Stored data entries
**********
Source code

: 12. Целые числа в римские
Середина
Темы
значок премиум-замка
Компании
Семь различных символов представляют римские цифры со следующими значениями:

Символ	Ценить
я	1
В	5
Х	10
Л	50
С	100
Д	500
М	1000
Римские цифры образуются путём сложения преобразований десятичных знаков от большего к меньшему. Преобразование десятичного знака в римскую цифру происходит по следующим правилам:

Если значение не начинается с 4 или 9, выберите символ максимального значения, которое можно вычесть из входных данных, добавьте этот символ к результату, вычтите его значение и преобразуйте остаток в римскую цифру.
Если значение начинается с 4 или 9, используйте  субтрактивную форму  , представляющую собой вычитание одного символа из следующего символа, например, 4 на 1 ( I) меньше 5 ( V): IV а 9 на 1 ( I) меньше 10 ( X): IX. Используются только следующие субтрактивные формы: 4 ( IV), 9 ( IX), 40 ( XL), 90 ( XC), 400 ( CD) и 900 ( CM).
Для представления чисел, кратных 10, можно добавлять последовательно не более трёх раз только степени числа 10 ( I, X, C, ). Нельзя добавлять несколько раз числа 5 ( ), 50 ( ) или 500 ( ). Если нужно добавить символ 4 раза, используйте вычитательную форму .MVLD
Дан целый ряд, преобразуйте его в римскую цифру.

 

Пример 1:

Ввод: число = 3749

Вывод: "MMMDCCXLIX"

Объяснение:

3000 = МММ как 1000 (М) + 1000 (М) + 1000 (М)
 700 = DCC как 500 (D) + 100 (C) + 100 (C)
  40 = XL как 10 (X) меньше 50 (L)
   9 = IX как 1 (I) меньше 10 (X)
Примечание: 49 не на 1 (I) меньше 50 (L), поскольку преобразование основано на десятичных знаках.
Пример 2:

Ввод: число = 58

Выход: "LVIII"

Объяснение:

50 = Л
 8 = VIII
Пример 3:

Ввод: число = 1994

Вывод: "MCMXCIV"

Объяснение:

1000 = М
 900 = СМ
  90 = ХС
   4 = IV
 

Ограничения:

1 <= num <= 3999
**********
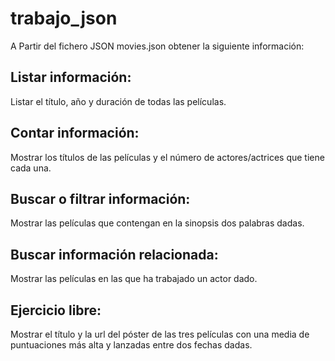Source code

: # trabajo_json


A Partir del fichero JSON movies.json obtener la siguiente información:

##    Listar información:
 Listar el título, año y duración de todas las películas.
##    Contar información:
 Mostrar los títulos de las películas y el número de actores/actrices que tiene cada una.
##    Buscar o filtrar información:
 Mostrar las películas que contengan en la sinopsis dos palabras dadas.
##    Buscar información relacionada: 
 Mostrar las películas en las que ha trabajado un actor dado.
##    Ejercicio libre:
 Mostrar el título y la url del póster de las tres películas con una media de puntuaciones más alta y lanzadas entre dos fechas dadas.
**********
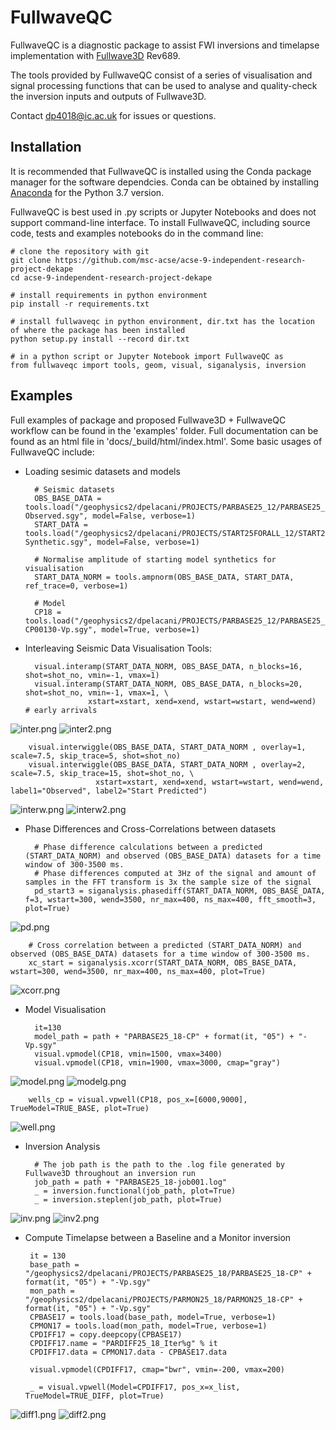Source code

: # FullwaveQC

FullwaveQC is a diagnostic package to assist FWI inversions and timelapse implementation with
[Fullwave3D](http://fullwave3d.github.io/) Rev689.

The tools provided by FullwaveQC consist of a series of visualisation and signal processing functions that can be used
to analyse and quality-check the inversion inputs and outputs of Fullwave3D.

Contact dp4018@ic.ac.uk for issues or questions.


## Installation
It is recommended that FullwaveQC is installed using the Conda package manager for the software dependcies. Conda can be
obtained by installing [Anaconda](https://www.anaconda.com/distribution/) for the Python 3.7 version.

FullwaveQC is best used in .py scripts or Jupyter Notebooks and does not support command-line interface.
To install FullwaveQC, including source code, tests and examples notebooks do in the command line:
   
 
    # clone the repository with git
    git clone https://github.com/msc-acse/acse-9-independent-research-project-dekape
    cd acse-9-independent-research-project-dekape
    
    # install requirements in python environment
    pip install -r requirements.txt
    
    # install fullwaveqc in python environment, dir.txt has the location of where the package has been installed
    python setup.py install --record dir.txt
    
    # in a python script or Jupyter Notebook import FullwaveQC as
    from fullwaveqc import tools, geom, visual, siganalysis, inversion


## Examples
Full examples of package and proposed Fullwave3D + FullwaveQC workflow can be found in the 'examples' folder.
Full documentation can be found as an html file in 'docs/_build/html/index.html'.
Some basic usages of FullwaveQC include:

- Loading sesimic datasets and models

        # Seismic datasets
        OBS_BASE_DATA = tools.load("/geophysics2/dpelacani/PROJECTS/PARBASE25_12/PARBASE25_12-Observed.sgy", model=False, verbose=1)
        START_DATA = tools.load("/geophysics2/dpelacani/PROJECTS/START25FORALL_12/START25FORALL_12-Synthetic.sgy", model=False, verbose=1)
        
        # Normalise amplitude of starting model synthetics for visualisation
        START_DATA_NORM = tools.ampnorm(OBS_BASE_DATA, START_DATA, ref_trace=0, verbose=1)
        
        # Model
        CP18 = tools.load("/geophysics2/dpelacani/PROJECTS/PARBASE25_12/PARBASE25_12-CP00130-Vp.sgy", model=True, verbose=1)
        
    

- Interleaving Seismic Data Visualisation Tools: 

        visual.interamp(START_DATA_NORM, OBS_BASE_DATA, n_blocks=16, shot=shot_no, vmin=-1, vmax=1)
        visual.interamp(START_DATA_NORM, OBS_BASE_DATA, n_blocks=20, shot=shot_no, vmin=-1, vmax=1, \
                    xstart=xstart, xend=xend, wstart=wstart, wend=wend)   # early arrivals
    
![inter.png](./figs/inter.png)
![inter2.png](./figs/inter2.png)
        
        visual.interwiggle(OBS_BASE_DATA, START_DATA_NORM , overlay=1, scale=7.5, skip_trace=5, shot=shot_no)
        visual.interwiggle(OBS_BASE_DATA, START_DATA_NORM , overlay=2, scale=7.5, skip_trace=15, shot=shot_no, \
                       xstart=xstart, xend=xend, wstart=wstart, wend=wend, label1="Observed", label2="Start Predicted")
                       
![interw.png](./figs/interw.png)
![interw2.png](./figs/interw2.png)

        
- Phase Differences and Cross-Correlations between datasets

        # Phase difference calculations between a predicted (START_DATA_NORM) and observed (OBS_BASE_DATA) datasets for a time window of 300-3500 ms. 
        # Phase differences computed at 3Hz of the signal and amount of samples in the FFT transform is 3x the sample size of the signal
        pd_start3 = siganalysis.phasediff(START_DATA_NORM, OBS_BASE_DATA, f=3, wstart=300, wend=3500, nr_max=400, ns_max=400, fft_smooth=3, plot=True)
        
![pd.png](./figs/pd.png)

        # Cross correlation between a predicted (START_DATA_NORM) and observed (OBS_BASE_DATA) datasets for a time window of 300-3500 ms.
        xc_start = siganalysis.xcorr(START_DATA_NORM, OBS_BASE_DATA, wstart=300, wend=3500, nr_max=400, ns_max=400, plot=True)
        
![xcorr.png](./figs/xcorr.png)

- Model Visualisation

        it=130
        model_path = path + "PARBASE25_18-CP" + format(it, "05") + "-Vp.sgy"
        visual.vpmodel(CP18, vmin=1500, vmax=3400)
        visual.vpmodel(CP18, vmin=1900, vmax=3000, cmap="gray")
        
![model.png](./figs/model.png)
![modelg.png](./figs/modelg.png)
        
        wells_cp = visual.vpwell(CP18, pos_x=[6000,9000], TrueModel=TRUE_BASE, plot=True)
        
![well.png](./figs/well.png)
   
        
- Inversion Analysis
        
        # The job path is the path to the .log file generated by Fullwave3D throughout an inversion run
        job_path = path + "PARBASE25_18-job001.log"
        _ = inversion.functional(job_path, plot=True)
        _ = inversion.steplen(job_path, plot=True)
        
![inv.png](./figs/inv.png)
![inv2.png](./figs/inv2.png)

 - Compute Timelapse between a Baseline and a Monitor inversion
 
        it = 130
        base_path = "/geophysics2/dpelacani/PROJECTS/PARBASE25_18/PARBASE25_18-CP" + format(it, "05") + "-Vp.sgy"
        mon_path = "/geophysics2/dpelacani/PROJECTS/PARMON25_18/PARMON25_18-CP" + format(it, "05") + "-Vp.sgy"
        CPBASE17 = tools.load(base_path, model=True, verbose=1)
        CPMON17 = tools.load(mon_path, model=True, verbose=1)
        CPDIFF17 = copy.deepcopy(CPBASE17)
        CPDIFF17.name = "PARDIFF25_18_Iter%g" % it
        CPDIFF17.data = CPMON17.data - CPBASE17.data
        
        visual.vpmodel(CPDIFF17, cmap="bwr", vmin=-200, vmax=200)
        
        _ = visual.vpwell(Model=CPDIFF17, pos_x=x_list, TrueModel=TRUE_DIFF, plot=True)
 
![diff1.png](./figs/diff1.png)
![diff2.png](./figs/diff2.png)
**********
About this exercise
After locating the line holding "The tools provided" above, output exactly that line and every line after it through the line holding "FullwaveQC is best". Include nothing else.

Output below
The tools provided by FullwaveQC consist of a series of visualisation and signal processing functions that can be used
to analyse and quality-check the inversion inputs and outputs of Fullwave3D.

Contact dp4018@ic.ac.uk for issues or questions.


## Installation
It is recommended that FullwaveQC is installed using the Conda package manager for the software dependcies. Conda can be
obtained by installing [Anaconda](https://www.anaconda.com/distribution/) for the Python 3.7 version.

FullwaveQC is best used in .py scripts or Jupyter Notebooks and does not support command-line interface.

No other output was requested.